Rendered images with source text
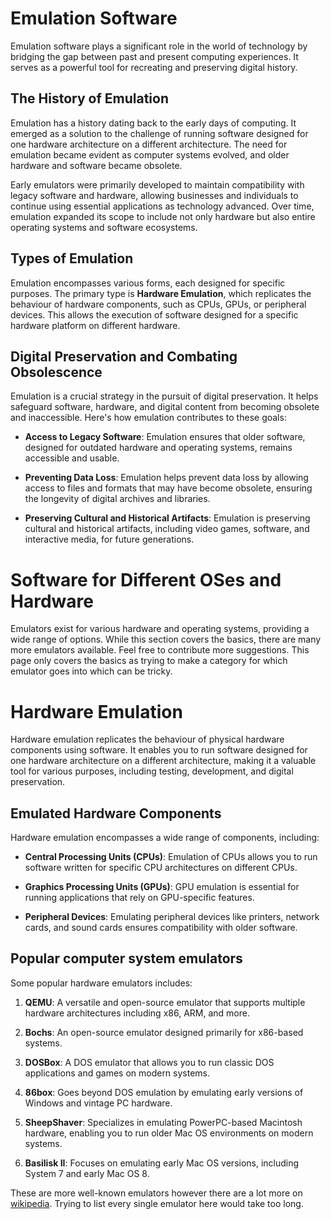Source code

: # Emulation Software

Emulation software plays a significant role in the world of technology by bridging the gap between past and present computing experiences. It serves as a powerful tool for recreating and preserving digital history.

## The History of Emulation

Emulation has a history dating back to the early days of computing. It emerged as a solution to the challenge of running software designed for one hardware architecture on a different architecture. The need for emulation became evident as computer systems evolved, and older hardware and software became obsolete.

Early emulators were primarily developed to maintain compatibility with legacy software and hardware, allowing businesses and individuals to continue using essential applications as technology advanced. Over time, emulation expanded its scope to include not only hardware but also entire operating systems and software ecosystems.

## Types of Emulation

Emulation encompasses various forms, each designed for specific purposes. The primary type is **Hardware Emulation**, which replicates the behaviour of hardware components, such as CPUs, GPUs, or peripheral devices. This allows the execution of software designed for a specific hardware platform on different hardware.

## Digital Preservation and Combating Obsolescence

Emulation is a crucial strategy in the pursuit of digital preservation. It helps safeguard software, hardware, and digital content from becoming obsolete and inaccessible. Here's how emulation contributes to these goals:

- **Access to Legacy Software**: Emulation ensures that older software, designed for outdated hardware and operating systems, remains accessible and usable.

- **Preventing Data Loss**: Emulation helps prevent data loss by allowing access to files and formats that may have become obsolete, ensuring the longevity of digital archives and libraries.

- **Preserving Cultural and Historical Artifacts**: Emulation is preserving cultural and historical artifacts, including video games, software, and interactive media, for future generations.

# Software for Different OSes and Hardware

Emulators exist for various hardware and operating systems, providing a wide range of options. While this section covers the basics, there are many more emulators available. Feel free to contribute more suggestions. This page only covers the basics as trying to make a category for which emulator goes into which can be tricky.

# Hardware Emulation

Hardware emulation replicates the behaviour of physical hardware components using software. It enables you to run software designed for one hardware architecture on a different architecture, making it a valuable tool for various purposes, including testing, development, and digital preservation.

## Emulated Hardware Components

Hardware emulation encompasses a wide range of components, including:

- **Central Processing Units (CPUs)**: Emulation of CPUs allows you to run software written for specific CPU architectures on different CPUs.

- **Graphics Processing Units (GPUs)**: GPU emulation is essential for running applications that rely on GPU-specific features.

- **Peripheral Devices**: Emulating peripheral devices like printers, network cards, and sound cards ensures compatibility with older software.

## Popular computer system emulators

Some popular hardware emulators includes:

1. **QEMU**: A versatile and open-source emulator that supports multiple hardware architectures including x86, ARM, and more.

2. **Bochs**: An open-source emulator designed primarily for x86-based systems.

3. **DOSBox**: A DOS emulator that allows you to run classic DOS applications and games on modern systems.

4. **86box**: Goes beyond DOS emulation by emulating early versions of Windows and vintage PC hardware.

5. **SheepShaver**: Specializes in emulating PowerPC-based Macintosh hardware, enabling you to run older Mac OS environments on modern systems.

6. **Basilisk II**: Focuses on emulating early Mac OS versions, including System 7 and early Mac OS 8.

These are more well-known emulators however there are a lot more on [wikipedia](https://en.wikipedia.org/wiki/List_of_computer_system_emulators). Trying to list every single emulator here would take too long.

--- TASK DIRECTIONS ---
All that should be written out is the stretch of lines above between the one holding "## Types of Emulation" and the one holding "Hardware emulation replicates", inclusive, exactly as given.

--- ANSWER BOX ---
## Types of Emulation

Emulation encompasses various forms, each designed for specific purposes. The primary type is **Hardware Emulation**, which replicates the behaviour of hardware components, such as CPUs, GPUs, or peripheral devices. This allows the execution of software designed for a specific hardware platform on different hardware.

## Digital Preservation and Combating Obsolescence

Emulation is a crucial strategy in the pursuit of digital preservation. It helps safeguard software, hardware, and digital content from becoming obsolete and inaccessible. Here's how emulation contributes to these goals:

- **Access to Legacy Software**: Emulation ensures that older software, designed for outdated hardware and operating systems, remains accessible and usable.

- **Preventing Data Loss**: Emulation helps prevent data loss by allowing access to files and formats that may have become obsolete, ensuring the longevity of digital archives and libraries.

- **Preserving Cultural and Historical Artifacts**: Emulation is preserving cultural and historical artifacts, including video games, software, and interactive media, for future generations.

# Software for Different OSes and Hardware

Emulators exist for various hardware and operating systems, providing a wide range of options. While this section covers the basics, there are many more emulators available. Feel free to contribute more suggestions. This page only covers the basics as trying to make a category for which emulator goes into which can be tricky.

# Hardware Emulation

Hardware emulation replicates the behaviour of physical hardware components using software. It enables you to run software designed for one hardware architecture on a different architecture, making it a valuable tool for various purposes, including testing, development, and digital preservation.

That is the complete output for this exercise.